La GPA soulève, elle, une question éthique : nous n'y échapperons pas, c'est l'intérêt de ces discussions sur la bioéthique que de permettre de réviser régulièrement l'état du droit. Elle diffère de la PMA en ce que, étant aujourd'hui interdite à tous en France – pas forcément dans le reste du monde – , en débattre ne concernerait pas uniquement les couples d'hommes, mais tout le monde. Nous devrons dès lors nous prononcer sur la légalisation de cette pratique, pour tous, dans notre pays. Je note d'ailleurs que les États qui ont fait un autre choix éthique ont généralement admis la GPA pour tous les couples, qu'ils soient hétérosexuels ou homosexuels, voire pour les célibataires. Mais ce n'est pas le cas en France et voilà pourquoi il y a une différence significative entre notre débat sur la PMA, qui porte sur l'extension d'un droit déjà reconnu, et le débat éthique sur la GPA, que nous aurons sans doute et au terme duquel notre assemblée devra trancher.
Pour finir, je reviens sur l'argument de l'intérêt supérieur de l'enfant, car il est régulièrement répété. Rappelons déjà que les rapports de l'enfant avec sa famille et les autres adultes relèvent de la construction sociale : ce ne sont pas des faits de nature. L'intérêt supérieur de l'enfant est une notion extrêmement récente puisque, il y a un siècle, sinon une cinquantaine d'années – ce n'est rien à l'échelle de l'humanité – , les enfants n'étaient pas considérés de la même manière qu'aujourd'hui, l'enfance elle-même n'existait pas en tant que catégorie sociale et les familles en avaient une autre conception. De tels processus ne sont pas des faits de nature, mais des faits de société, et c'est un progrès humain d'avoir la capacité de les faire évoluer.
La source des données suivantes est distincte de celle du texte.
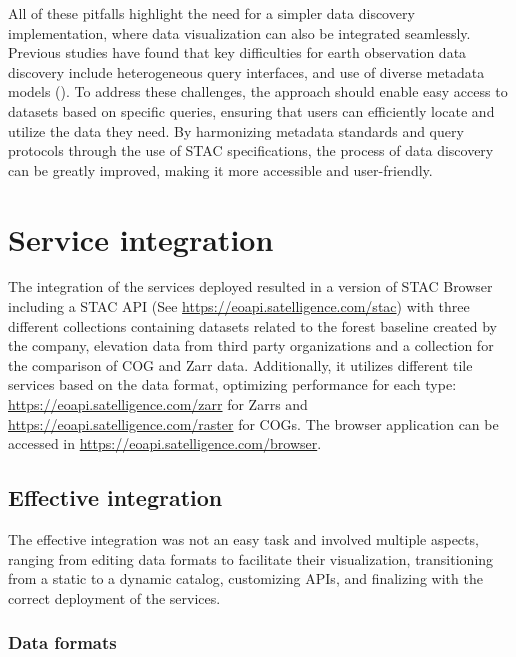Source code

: \documentclass[
  oneside,
  open=any]{scrbook}
\begin{document}
All of these pitfalls highlight the need for a simpler data discovery
implementation, where data visualization can also be integrated
seamlessly. Previous studies have found that key difficulties for earth
observation data discovery include heterogeneous query interfaces, and
use of diverse metadata models
(). To address these challenges, the approach should enable easy
access to datasets based on specific queries, ensuring that users can
efficiently locate and utilize the data they need. By harmonizing
metadata standards and query protocols through the use of STAC
specifications, the process of data discovery can be greatly improved,
making it more accessible and user-friendly.

\section{Service integration}\label{service-integration}

The integration of the services deployed resulted in a version of STAC
Browser including a STAC API (See
\href{https://eoapi.satelligence.com/stac/}{https://eoapi.satelligence.com/stac})
with three different collections containing datasets related to the
forest baseline created by the company, elevation data from third party
organizations and a collection for the comparison of COG and Zarr data.
Additionally, it utilizes different tile services based on the data
format, optimizing performance for each type:
\url{https://eoapi.satelligence.com/zarr} for Zarrs and
\url{https://eoapi.satelligence.com/raster} for COGs. The browser
application can be accessed in
\href{https://eoapi.satelligence.com/browser/?.language=en}{https://eoapi.satelligence.com/browser}.

\subsection{Effective integration}\label{effective-integration}

The effective integration was not an easy task and involved multiple
aspects, ranging from editing data formats to facilitate their
visualization, transitioning from a static to a dynamic catalog,
customizing APIs, and finalizing with the correct deployment of the
services.

\subsubsection*{Data formats}\label{data-formats}
\end{document}

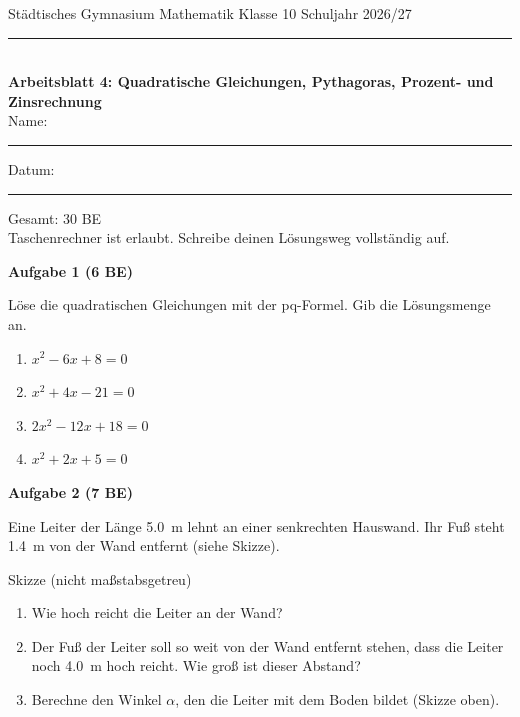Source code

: \documentclass[12pt,a4paper]{article}
\newcommand{\aufgabe}[2]{\bigskip\par\textbf{Aufgabe #1 (#2 BE)}\par\nopagebreak\smallskip}
\begin{document}
{\small Städtisches Gymnasium \textperiodcentered{} Mathematik \textperiodcentered{} Klasse 10 \hfill Schuljahr 2026/27}\\[-0.4em]
\rule{\linewidth}{0.6pt}\\[0.5em]
{\Large\bfseries Arbeitsblatt 4: Quadratische Gleichungen, Pythagoras, Prozent- und Zinsrechnung}\\[0.5em]
Name: \rule{5cm}{0.4pt} \hfill Datum: \rule{3cm}{0.4pt} \hfill Gesamt: 30 BE\\[0.3em]
{\small Taschenrechner ist erlaubt. Schreibe deinen Lösungsweg vollständig auf.}

\aufgabe{1}{6}
Löse die quadratischen Gleichungen mit der pq-Formel. Gib die Lösungsmenge an.
\begin{enumerate}
  \item $x^2 - 6x + 8 = 0$
  \item $x^2 + 4x - 21 = 0$
  \item $2x^2 - 12x + 18 = 0$
  \item $x^2 + 2x + 5 = 0$
\end{enumerate}

\aufgabe{2}{7}
Eine Leiter der Länge \qty{5.0}{m} lehnt an einer senkrechten Hauswand. Ihr Fuß steht \qty{1.4}{m}
von der Wand entfernt (siehe Skizze).

\begin{center}

\small Skizze (nicht maßstabsgetreu)
\end{center}
\begin{enumerate}
  \item Wie hoch reicht die Leiter an der Wand?
  \item Der Fuß der Leiter soll so weit von der Wand entfernt stehen, dass die Leiter noch \qty{4.0}{m}
        hoch reicht. Wie groß ist dieser Abstand?
  \item Berechne den Winkel $\alpha$, den die Leiter mit dem Boden bildet (Skizze oben).
\end{enumerate}
\end{document}
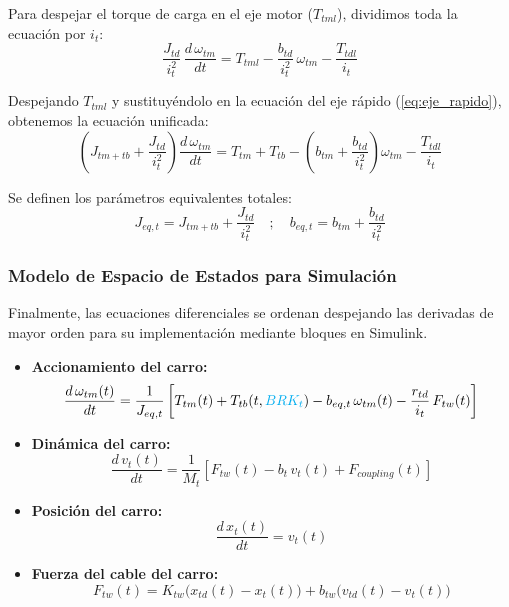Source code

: \documentclass[11pt]{article}                                    %
\begin{document}
Para despejar el torque de carga en el eje motor ($T_{tml}$), dividimos toda la ecuación por $i_t$:
\begin{equation}
    \frac{J_{td}}{i_t^2}\, \frac{d \, \omega_{tm}}{dt} = T_{tml} - \frac{b_{td}}{i_t^2} \, \omega_{tm} - \frac{T_{tdl}}{i_t}
\end{equation}

Despejando $T_{tml}$ y sustituyéndolo en la ecuación del eje rápido (\ref{eq:eje_rapido}), obtenemos la ecuación unificada:
\begin{equation}
    \left( J_{tm+tb} + \frac{J_{td}}{i_t^2} \right) \frac{d \, \omega_{tm}}{dt} = T_{tm} + T_{tb} - \left( b_{tm} + \frac{b_{td}}{i_t^2} \right) \omega_{tm} - \frac{T_{tdl}}{i_t}
\end{equation}

Se definen los parámetros equivalentes totales:
\begin{equation} \label{eq:parametros_eq}
    J_{eq,t} = J_{tm+tb} + \frac{J_{td}}{i_t^2} \quad ; \quad 
    b_{eq,t} = b_{tm} + \frac{b_{td}}{i_t^2}
\end{equation}

\subsubsection{Modelo de Espacio de Estados para Simulación}
Finalmente, las ecuaciones diferenciales se ordenan despejando las derivadas de mayor orden para su implementación mediante bloques en Simulink.
\begin{itemize}
    \item \textbf{Accionamiento del carro:}
    \begin{equation}
        \frac{d\,\omega_{tm}(t)}{dt}
        = \frac{1}{J_{eq,t}}
        \left[
            T_{tm}(t)
            + T_{tb}(t,\textcolor{cyan}{BRK_t})
            - b_{eq,t}\,\omega_{tm}(t)
            - \frac{r_{td}}{i_t}\,F_{tw}(t)
        \right]
        \label{accionamiento_carro}
    \end{equation}

    \item \textbf{Dinámica del carro:}
    \begin{equation}
        \frac{d\,v_t(t)}{dt}
        = \frac{1}{M_t}
        \left[
            F_{tw}(t)
            - b_t\,v_t(t)
            + F_{coupling}(t)
        \right]
        \label{eq:carro_dinamica}
    \end{equation}

    \item \textbf{Posición del carro:}
    \begin{equation}
        \frac{d\,x_t(t)}{dt} = v_t(t)
        \label{eq:carro_posicion}
    \end{equation}

    \item \textbf{Fuerza del cable del carro:}
    \begin{equation}
        F_{tw}(t)
        = K_{tw}\bigl(x_{td}(t) - x_t(t)\bigr)
        + b_{tw}\bigl(v_{td}(t) - v_t(t)\bigr)
    \end{equation}
\end{itemize}
        
\end{document}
Mais, même dans le monde de 2019, il existe des constructions sociales différentes, ni meilleures ni pires que la nôtre, sans plus de souffrance ou de joie, mais qui sont le fruit des choix des sociétés à un moment donné. C'est pourquoi c'est à la nôtre de permettre aux enfants, quelle que soit la manière dont ils viennent au monde, d'être sujets de droit et d'avoir des parents qui, quelle que soit la composition de la cellule familiale, aient un travail et puissent subvenir à leurs besoins. C'est à notre société et à travers nos choix sociopolitiques de faire respecter les intérêts des enfants issus de PMA. J'ai été très heureuse d'entendre plusieurs interventions, notamment de nos collègues Les Républicains, pointer la question sociale et économique : je pense à la condition des familles monoparentales et aux autres inégalités dont souffrent les femmes. Et j'espère bien que nous nous retrouverons tous, en particulier lors des débats budgétaires, pour défendre la nécessité de dégager les moyens politiques et collectifs suffisants pour répondre à ces questions. Je vous donne rendez-vous.